* [Your instructions] In the entries that follow, the lines from the line containing "Android's configuration files" up to and including the line containing "if p_value < alpha" must be copied exactly, with pictures omitted.

* [Material provided]

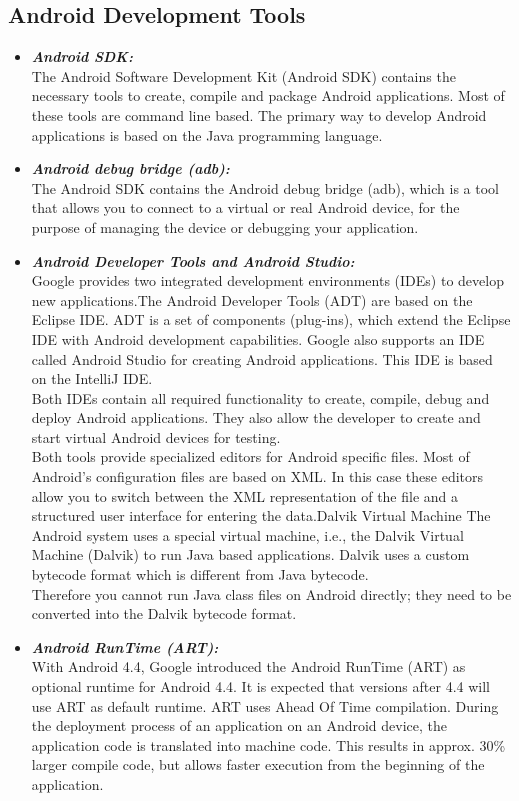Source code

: \subsection{Android Development Tools}
\begin{itemize}
\item \textbf{\emph{Android SDK:}}\\
The Android Software Development Kit (Android SDK) contains the
necessary tools to create, compile and package Android applications. Most
of these tools are command line based. The primary way to develop
Android applications is based on the Java programming language.
\item \textbf{\emph{Android debug bridge (adb):}}\\
The Android SDK contains the Android debug bridge (adb), which is a
tool that allows you to connect to a virtual or real Android device, for the
purpose of managing the device or debugging your application.
\item \textbf{\emph{Android Developer Tools and Android Studio:}}\\
Google provides two integrated development environments (IDEs) to
develop new applications.The Android Developer Tools (ADT) are based on the Eclipse IDE. ADT
is a set of components (plug-ins), which extend the Eclipse IDE with
Android development capabilities.
Google also supports an IDE called Android Studio for creating Android
applications. This IDE is based on the IntelliJ IDE.\\
Both IDEs contain all required functionality to create, compile, debug and
deploy Android applications. They also allow the developer to create and
start virtual Android devices for testing.\\
Both tools provide specialized editors for Android specific files. Most of
Android's configuration files are based on XML. In this case these editors
allow you to switch between the XML representation of the file and a
structured user interface for entering the data.Dalvik Virtual Machine
The Android system uses a special virtual machine, i.e., the Dalvik Virtual
Machine (Dalvik) to run Java based applications. Dalvik uses a custom
bytecode format which is different from Java bytecode.
\\
Therefore you cannot run Java class files on Android directly; they need to
be converted into the Dalvik bytecode format.
\item \textbf{\emph{Android RunTime (ART):}}\\
With Android 4.4, Google introduced the Android RunTime (ART) as
optional runtime for Android 4.4. It is expected that versions after 4.4 will
use ART as default runtime. ART uses Ahead Of Time compilation. During the deployment process of
an application on an Android device, the application code is translated into
machine code. This results in approx. 30\% larger compile code, but allows
faster execution from the beginning of the application.

\end{itemize}

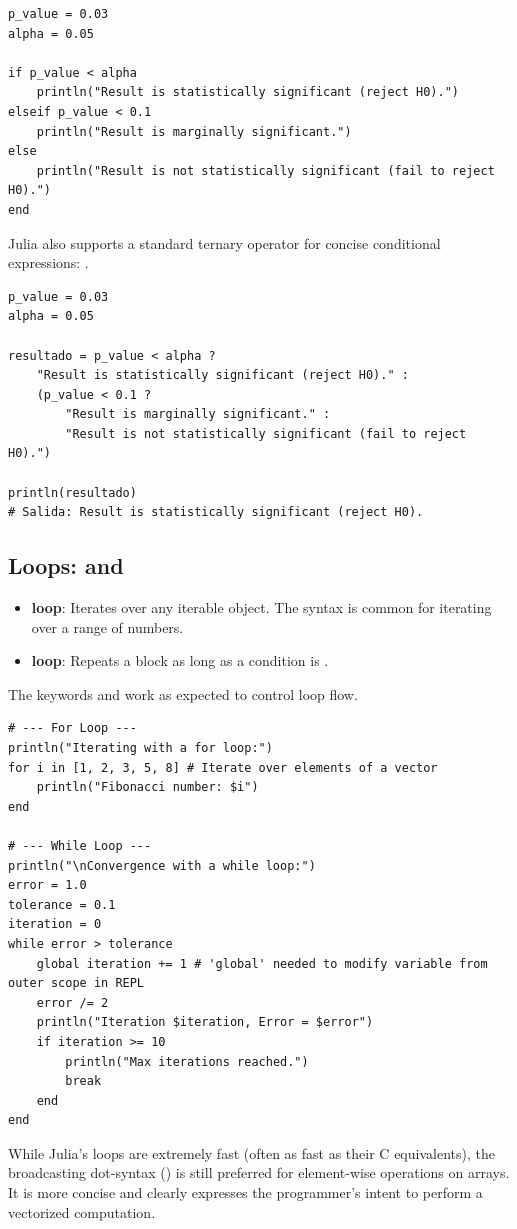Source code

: \text{ }\begin{verbatim}
p_value = 0.03
alpha = 0.05

if p_value < alpha
    println("Result is statistically significant (reject H0).")
elseif p_value < 0.1
    println("Result is marginally significant.")
else
    println("Result is not statistically significant (fail to reject H0).")
end
\end{verbatim}
Julia also supports a standard ternary operator for concise conditional expressions: .

\begin{verbatim}
p_value = 0.03
alpha = 0.05

resultado = p_value < alpha ?
    "Result is statistically significant (reject H0)." :
    (p_value < 0.1 ?
        "Result is marginally significant." :
        "Result is not statistically significant (fail to reject H0).")

println(resultado)
# Salida: Result is statistically significant (reject H0).
\end{verbatim}

\subsection*{Loops:  and }
\begin{itemize}
    \item \textbf{ loop}: Iterates over any iterable object. The syntax  is common for iterating over a range of numbers.
    \item \textbf{ loop}: Repeats a block as long as a condition is .
\end{itemize}
The keywords  and  work as expected to control loop flow.

\begin{example}
\text{ }\begin{verbatim}
# --- For Loop ---
println("Iterating with a for loop:")
for i in [1, 2, 3, 5, 8] # Iterate over elements of a vector
    println("Fibonacci number: $i")
end

# --- While Loop ---
println("\nConvergence with a while loop:")
error = 1.0
tolerance = 0.1
iteration = 0
while error > tolerance
    global iteration += 1 # 'global' needed to modify variable from outer scope in REPL
    error /= 2
    println("Iteration $iteration, Error = $error")
    if iteration >= 10
        println("Max iterations reached.")
        break
    end
end
\end{verbatim}
\end{example}
\begin{remark}
While Julia's loops are extremely fast (often as fast as their C equivalents), the broadcasting dot-syntax () is still preferred for element-wise operations on arrays. It is more concise and clearly expresses the programmer's intent to perform a vectorized computation.
\end{remark}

* [Exercise answer]
Android's configuration files are based on XML. In this case these editors
allow you to switch between the XML representation of the file and a
structured user interface for entering the data.Dalvik Virtual Machine
The Android system uses a special virtual machine, i.e., the Dalvik Virtual
Machine (Dalvik) to run Java based applications. Dalvik uses a custom
bytecode format which is different from Java bytecode.
\\
Therefore you cannot run Java class files on Android directly; they need to
be converted into the Dalvik bytecode format.
\item \textbf{\emph{Android RunTime (ART):}}\\
With Android 4.4, Google introduced the Android RunTime (ART) as
optional runtime for Android 4.4. It is expected that versions after 4.4 will
use ART as default runtime. ART uses Ahead Of Time compilation. During the deployment process of
an application on an Android device, the application code is translated into
machine code. This results in approx. 30\% larger compile code, but allows
faster execution from the beginning of the application.

\end{itemize}

Source code

: \text{ }\begin{verbatim}
p_value = 0.03
alpha = 0.05

if p_value < alpha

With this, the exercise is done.